Thursday, April 16, 2009

Black Fly

For those of you not from the Great North Woods, this may seem like a bit of a joke, a lark. It is funny, but if you have lived here, you know the truth of it. Black Fly season is coming soon. My brother posted this on his facebook page, and I thought it belonged here as well. 

Praise Worth Having

It is the custom in our house to eat dinner together, around a table, with food cooked at home, using real ceramic plates and knives and forks and all that good stuff. I have heard that this sort of thing has become unusual, as if there are actually families that don't do this. This is a difficult thing for me to comprehend. Far from being a chore, this is one of the greatest delights of my life -- to sit at table and share good food with those I love most every day. It is not usually fancy, but always good. When my wife is cooking, the meal is often as good or better than much of what passes for cuisine and fine restaurants. I am not exaggerating when I say that.
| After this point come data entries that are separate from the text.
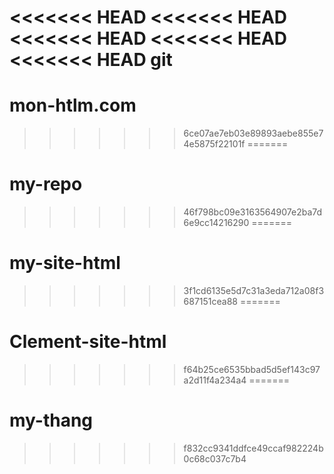 <<<<<<< HEAD
<<<<<<< HEAD
<<<<<<< HEAD
<<<<<<< HEAD
<<<<<<< HEAD
git
=======
# mon-htlm.com
>>>>>>> 6ce07ae7eb03e89893aebe855e74e5875f22101f
=======
# my-repo
>>>>>>> 46f798bc09e3163564907e2ba7d6e9cc14216290
=======
# my-site-html
>>>>>>> 3f1cd6135e5d7c31a3eda712a08f3687151cea88
=======
# Clement-site-html
>>>>>>> f64b25ce6535bbad5d5ef143c97a2d11f4a234a4
=======
# my-thang
>>>>>>> f832cc9341ddfce49ccaf982224b0c68c037c7b4
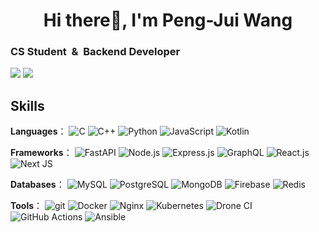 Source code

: <h1 align="center">Hi there👋, I'm Peng-Jui Wang</h1>

### CS Student &nbsp;&&nbsp; Backend Developer

![](https://github-profile-summary-cards.vercel.app/api/cards/stats?username=james5418&theme=tokyonight)
![](http://github-profile-summary-cards.vercel.app/api/cards/most-commit-language?username=james5418&theme=tokyonight)

## Skills

**Languages**：
  ![C](https://img.shields.io/badge/C-%2300599C.svg?&logo=c&logoColor=white)
  ![C++](https://img.shields.io/badge/C%2B%2B-00599C?logo=c%2B%2B&logoColor=white)
  ![Python](https://img.shields.io/badge/Python-3670A0?&logo=python&logoColor=ffdd54)
  ![JavaScript](https://img.shields.io/badge/-JavaScript-F7DF1E?logo=javascript&logoColor=white)
  ![Kotlin](https://img.shields.io/badge/Kotlin-%230095D5.svg?logo=kotlin&logoColor=white)
  <!--   ![Go](https://img.shields.io/badge/GO-%2300ADD8.svg?logo=go&logoColor=white) -->

**Frameworks**：
  ![FastAPI]( https://img.shields.io/badge/FastAPI-109989?logo=FASTAPI&logoColor=white)
  ![Node.js](https://img.shields.io/badge/Node.js-6DA55F?&logo=node.js&logoColor=white)
  ![Express.js](https://img.shields.io/badge/Express.js-%23404d59.svg?&logo=express&logoColor=%2361DAFB)
  ![GraphQL](https://img.shields.io/badge/-GraphQL-E10098?logo=graphql&logoColor=white)
  ![React.js](https://img.shields.io/badge/React-20232A?logo=react&logoColor=61DAFB)
  ![Next JS](https://img.shields.io/badge/Next-black?logo=next.js&logoColor=white)
  <!--   ![Gin](https://custom-icon-badges.herokuapp.com/badge/-Gin-00ADD8?logo=gin&logoColor=white) -->

**Databases**：
  ![MySQL](https://img.shields.io/badge/-MySQL-4479A1?logo=mysql&logoColor=white)
  ![PostgreSQL](https://img.shields.io/badge/PostgreSQL-316192?logo=postgresql&logoColor=white)
  ![MongoDB](https://img.shields.io/badge/MongoDB-4EA94B?logo=mongodb&logoColor=white)
  ![Firebase](https://img.shields.io/badge/Firebase-%23039BE5.svg?logo=firebase)
  ![Redis](https://img.shields.io/badge/Redis-%23DD0031.svg?logo=redis&logoColor=white)

 **Tools**： 
  ![git](https://img.shields.io/badge/-Git-F05032?logo=git&logoColor=white)
  ![Docker](https://img.shields.io/badge/Docker-2496ED?logo=docker&logoColor=white)
  ![Nginx](https://img.shields.io/badge/Nginx-%23009639.svg?logo=nginx&logoColor=white)
  ![Kubernetes](https://img.shields.io/badge/Kubernetes-326CE5?logo=Kubernetes&logoColor=white)
  ![Drone CI](https://img.shields.io/badge/Drone_CI-212121?logo=drone&logoColor=white)
  ![GitHub Actions](https://img.shields.io/badge/Github%20Actions-%232671E5.svg?logo=githubactions&logoColor=white)
  ![Ansible](https://img.shields.io/badge/Ansible-%231A1918.svg?logo=ansible&logoColor=white)

<!--
**james5418/james5418** is a ✨ _special_ ✨ repository because its `README.md` (this file) appears on your GitHub profile.

Here are some ideas to get you started:

- 🔭 I’m currently working on ...
- 🌱 I’m currently learning ...
- 👯 I’m looking to collaborate on ...
- 🤔 I’m looking for help with ...
- 💬 Ask me about ...
- 📫 How to reach me: ...
- 😄 Pronouns: ...
- ⚡ Fun fact: ...
-->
Of course, sometimes it is sometimes ridiculously simple (milk and cereal) but it is always received with thanks and shared with love.

Of course, it is not really ultimately about the food. The food is just the glue that brings us all together. It is a family ritual that both shapes our family life and rises out of it simultaneously. It is a ritual I love to imagine my daughters taking for granted, and making their own, in their own homes, with their own children.

It is also our custom to take time at the end of the meal to read a book aloud. This is Dad's job, as he usually finishes eating first, and because he loves to hear his own voice. We are currently reading Little Women by Louisa May Alcott. I read this myself when I was perhaps 11 or 12 years old, and I remember enjoying it very much, but I realize now how many of the details have faded in my memory. It is a delightful read aloud. Previous to this, we read Captain's Courageous by Rudyard Kipling, which, while a fine story with great characters and themes, turned out to be very difficult to read aloud. There was something about the rhythm of Kipling's prose that does not flow easily off the tongue, however it looks on the page. Alcott is not like that at all. Her words flow beautifully, even in spite of the dated phrasing and archaic terms. 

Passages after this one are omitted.